BK on Identity

Yoshie Furuhashi furuhashi.1 at osu.edu
Wed Feb 28 13:09:09 PST 2001


Leo asks:


>For class to be different than race, gender, sexual
>orienation, and other forms of social identity, it must be unique and
>distinctive in these qualities. But is it so?

I take violent exception to Todd Gitlin & the like.

_Nonetheless_, class is _different_ from such categories as race, gender, sexual orientation, etc., _even though_ _all_ of them are _relational_ categories. Class refers to the relation without which the extraction of surplus _cannot_ take place, _even theoretically_, not to mention empirically.
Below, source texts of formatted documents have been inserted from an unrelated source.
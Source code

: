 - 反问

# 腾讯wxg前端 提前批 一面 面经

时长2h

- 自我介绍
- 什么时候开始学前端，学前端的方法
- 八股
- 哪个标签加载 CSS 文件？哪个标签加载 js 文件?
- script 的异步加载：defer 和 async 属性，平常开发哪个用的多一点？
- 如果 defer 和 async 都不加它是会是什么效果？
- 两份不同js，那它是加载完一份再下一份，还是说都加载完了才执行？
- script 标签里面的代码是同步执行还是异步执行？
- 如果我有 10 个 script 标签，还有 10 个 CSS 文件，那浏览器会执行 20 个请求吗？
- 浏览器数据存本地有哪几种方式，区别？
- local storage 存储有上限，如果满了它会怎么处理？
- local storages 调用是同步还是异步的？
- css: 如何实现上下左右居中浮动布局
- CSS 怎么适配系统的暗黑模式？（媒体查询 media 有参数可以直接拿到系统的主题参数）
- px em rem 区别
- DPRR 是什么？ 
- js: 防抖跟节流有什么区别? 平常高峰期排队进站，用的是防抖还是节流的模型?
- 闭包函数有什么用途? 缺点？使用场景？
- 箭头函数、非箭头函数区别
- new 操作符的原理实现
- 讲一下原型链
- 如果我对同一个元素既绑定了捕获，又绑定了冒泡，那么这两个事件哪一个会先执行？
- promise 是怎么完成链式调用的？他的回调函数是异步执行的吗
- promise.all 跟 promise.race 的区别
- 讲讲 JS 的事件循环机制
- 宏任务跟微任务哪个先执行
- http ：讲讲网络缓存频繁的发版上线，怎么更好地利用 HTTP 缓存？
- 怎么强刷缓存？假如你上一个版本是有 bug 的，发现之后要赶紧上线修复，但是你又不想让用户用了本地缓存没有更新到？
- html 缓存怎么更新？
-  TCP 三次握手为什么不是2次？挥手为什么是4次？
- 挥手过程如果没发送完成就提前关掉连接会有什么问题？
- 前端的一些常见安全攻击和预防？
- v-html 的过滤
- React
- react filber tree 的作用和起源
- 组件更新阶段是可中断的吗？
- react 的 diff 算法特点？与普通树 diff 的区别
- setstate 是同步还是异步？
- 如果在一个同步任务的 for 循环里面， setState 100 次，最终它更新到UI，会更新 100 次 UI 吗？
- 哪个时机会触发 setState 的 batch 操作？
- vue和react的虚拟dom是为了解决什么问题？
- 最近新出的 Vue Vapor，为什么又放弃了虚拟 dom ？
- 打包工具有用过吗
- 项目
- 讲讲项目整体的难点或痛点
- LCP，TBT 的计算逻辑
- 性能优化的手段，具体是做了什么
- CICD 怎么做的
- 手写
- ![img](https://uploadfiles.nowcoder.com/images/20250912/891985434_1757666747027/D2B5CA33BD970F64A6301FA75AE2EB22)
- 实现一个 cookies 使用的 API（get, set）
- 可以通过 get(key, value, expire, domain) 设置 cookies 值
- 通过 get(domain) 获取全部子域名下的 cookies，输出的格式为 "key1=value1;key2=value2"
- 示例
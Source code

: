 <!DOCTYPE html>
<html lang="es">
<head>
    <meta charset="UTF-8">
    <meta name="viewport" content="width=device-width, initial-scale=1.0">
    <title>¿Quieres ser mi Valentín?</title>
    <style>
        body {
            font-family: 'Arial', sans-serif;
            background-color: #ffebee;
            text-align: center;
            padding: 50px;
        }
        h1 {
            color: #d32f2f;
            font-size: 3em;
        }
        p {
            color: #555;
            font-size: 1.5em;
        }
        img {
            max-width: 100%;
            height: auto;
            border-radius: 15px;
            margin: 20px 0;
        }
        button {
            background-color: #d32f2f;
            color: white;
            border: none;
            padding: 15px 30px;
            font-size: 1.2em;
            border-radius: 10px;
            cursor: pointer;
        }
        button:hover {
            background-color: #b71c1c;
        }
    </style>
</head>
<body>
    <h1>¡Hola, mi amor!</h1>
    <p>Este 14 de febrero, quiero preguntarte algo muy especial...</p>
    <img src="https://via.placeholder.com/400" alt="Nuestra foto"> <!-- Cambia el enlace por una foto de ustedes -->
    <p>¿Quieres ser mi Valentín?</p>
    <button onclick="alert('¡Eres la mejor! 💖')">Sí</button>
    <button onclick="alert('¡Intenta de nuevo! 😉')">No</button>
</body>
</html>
Other relational categories you mention (which should be as _integral_ to Marxism in theory & practice as class, pace Gitlin & the like) are likewise effects of relations of social power (domination & subordination), but they are _not_ directly based upon the relation of surplus extraction. For example, it is _not_ true that the able-bodied, as a "class," extract surplus from the disabled; that heterosexuals, as a "class," extract surplus from GLBT people; that men, as a "class," extract surplus from women; that whites, as a "class," extract surplus from blacks & other peoples of color; and so on. One can't & shouldn't conflate contradiction between capital and labor with other contradictions that should be properly seen as contradictions within the proletariat.

Further, various so-called "identities" were & are not constituted in the same fashion. Race, for the obvious historical reason, was & still is far more tightly entangled with the relation of production than other categories. The category of "blacks" was originally created by modern capitalist slavery: it referred to people who were literally reduced to commodities & at the same time forced to labor without wages for life & whose descendants were doomed to the same fate, thus unlike peasants, wage laborers, indentured servants, and so on. The divisions of labor, criminal justice, etc. are today responsible for the continued reproduction of races. In contrast, categories of gender & sexual orientation (which mutually reinforce each other) are best seen as constituted by the relations of domination & subordination that exist in the social & biological reproduction of human beings, which in turn affects the relation of production; hence, reproductive rights & liberties (including the right to give birth) & socialization of reproductive labor are the key for feminist & queer liberation struggles. The category of the disabled should be thought of as an effect of the practice & ideology in which some human beings are dominated & marginalized because they are either "unproductive" or "less productive" -- "burdens on society" in effect -- _seen from the vantage point of "efficient production uber alles"_.